#### Task description
Search the records below for the string "should", and report each line that contains it.

Data extracted from a collection
*** Begin section ***

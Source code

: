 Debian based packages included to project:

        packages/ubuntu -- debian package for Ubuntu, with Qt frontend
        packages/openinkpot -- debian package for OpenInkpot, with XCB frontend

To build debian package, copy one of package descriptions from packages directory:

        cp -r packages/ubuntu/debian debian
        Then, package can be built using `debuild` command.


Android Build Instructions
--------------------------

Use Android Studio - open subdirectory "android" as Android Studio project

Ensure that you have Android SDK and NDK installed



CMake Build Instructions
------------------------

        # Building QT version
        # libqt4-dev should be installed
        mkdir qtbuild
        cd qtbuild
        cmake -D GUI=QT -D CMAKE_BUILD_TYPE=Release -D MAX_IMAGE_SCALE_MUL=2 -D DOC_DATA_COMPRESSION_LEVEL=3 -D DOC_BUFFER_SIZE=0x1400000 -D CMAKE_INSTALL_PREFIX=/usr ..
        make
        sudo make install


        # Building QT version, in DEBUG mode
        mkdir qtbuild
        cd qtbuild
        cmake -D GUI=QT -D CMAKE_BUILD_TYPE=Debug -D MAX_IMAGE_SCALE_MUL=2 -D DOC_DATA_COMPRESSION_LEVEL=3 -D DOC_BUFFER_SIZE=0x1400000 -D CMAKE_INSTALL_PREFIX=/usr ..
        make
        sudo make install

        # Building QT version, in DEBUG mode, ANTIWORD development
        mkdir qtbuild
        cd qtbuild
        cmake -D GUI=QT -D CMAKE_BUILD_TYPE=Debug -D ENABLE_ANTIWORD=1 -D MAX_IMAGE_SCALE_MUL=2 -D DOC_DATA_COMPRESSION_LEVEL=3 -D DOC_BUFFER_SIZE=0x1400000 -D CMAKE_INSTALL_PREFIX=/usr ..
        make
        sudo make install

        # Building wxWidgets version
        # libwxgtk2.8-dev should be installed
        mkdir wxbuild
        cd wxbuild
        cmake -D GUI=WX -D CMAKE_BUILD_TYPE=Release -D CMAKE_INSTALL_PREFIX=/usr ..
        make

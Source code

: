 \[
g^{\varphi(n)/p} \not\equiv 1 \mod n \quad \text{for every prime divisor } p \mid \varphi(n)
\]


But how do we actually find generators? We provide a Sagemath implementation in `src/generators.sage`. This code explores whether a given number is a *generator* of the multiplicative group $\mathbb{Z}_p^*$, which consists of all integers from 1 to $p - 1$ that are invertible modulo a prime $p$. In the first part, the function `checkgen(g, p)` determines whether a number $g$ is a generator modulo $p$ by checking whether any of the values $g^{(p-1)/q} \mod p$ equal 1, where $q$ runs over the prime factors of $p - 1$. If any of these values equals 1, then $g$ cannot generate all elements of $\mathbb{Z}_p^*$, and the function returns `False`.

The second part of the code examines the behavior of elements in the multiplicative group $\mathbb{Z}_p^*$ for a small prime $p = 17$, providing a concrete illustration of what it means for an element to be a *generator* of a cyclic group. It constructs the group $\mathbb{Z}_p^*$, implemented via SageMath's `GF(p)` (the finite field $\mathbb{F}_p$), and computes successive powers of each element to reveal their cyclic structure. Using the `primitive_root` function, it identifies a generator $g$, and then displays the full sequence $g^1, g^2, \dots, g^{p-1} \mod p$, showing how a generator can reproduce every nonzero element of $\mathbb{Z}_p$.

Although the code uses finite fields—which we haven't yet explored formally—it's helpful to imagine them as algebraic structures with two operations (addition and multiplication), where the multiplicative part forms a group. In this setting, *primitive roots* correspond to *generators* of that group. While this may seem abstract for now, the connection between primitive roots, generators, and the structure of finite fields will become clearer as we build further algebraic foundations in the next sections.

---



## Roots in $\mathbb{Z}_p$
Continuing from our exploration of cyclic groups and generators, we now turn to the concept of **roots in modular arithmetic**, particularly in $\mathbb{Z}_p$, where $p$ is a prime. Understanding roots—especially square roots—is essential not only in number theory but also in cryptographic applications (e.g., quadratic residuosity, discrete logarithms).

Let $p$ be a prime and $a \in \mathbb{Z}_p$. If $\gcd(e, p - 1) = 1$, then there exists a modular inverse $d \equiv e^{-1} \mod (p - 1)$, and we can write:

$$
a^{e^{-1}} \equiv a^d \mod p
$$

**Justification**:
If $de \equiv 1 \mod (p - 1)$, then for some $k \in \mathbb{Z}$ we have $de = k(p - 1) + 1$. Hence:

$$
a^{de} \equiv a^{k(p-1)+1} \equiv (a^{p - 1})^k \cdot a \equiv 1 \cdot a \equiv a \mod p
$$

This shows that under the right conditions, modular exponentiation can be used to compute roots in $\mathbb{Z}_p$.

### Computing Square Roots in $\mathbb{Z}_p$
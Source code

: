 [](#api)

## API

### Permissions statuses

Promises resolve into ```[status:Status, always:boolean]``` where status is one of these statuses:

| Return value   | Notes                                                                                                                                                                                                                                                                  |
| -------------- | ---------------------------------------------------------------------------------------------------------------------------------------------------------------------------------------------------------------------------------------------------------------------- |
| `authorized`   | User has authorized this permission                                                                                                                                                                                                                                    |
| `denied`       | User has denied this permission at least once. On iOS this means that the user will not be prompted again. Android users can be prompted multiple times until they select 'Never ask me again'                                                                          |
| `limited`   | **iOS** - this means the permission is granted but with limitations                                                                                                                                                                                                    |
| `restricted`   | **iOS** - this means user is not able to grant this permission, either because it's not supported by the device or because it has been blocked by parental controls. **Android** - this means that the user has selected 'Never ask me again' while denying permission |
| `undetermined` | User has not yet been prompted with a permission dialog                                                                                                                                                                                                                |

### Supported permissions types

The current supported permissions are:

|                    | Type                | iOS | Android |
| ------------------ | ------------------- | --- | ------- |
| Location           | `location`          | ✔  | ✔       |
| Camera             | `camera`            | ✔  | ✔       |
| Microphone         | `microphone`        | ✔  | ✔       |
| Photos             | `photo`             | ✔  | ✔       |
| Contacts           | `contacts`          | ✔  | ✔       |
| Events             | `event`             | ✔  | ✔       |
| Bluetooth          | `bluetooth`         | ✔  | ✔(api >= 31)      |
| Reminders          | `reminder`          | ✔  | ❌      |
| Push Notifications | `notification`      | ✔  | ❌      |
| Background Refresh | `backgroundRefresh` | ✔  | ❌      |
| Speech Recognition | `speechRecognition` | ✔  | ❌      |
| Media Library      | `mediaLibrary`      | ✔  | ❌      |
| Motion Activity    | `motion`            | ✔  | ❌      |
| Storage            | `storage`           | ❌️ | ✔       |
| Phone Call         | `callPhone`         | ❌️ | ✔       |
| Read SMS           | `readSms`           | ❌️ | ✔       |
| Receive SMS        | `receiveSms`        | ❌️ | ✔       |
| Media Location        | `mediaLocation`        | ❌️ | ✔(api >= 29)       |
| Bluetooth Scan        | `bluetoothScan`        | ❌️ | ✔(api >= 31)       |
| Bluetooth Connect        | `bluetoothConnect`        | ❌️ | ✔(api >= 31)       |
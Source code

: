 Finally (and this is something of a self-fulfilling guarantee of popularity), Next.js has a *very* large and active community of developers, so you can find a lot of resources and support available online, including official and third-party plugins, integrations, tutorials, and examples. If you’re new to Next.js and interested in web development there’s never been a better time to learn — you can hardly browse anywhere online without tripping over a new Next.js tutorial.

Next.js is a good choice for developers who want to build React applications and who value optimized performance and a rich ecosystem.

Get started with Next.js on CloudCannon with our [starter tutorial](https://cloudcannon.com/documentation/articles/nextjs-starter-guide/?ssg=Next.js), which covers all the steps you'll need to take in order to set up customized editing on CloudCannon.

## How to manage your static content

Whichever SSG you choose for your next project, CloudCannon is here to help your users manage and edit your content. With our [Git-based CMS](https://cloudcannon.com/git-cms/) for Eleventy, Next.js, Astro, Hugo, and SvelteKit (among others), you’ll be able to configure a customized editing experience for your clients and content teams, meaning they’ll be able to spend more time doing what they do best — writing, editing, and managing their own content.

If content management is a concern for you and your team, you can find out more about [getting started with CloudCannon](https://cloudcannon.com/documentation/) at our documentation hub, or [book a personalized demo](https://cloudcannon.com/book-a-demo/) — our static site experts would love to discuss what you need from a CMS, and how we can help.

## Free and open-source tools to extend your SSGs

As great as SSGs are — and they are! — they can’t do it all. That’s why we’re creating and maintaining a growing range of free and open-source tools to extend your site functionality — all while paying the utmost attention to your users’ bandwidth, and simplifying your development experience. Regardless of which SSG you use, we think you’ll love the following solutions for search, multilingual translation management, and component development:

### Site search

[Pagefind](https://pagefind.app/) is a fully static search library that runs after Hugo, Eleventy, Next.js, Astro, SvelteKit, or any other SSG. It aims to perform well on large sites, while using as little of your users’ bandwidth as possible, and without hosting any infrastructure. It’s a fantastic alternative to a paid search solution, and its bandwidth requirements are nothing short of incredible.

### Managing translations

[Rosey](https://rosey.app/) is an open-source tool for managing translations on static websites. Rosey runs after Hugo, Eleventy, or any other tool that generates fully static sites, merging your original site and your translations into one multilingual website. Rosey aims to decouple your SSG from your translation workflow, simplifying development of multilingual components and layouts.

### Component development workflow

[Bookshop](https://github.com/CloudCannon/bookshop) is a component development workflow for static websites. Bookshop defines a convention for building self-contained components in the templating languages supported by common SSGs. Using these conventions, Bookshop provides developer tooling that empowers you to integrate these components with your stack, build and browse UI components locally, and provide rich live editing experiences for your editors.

*** End section ***

#### Solved exercise
        # libqt4-dev should be installed
        # libwxgtk2.8-dev should be installed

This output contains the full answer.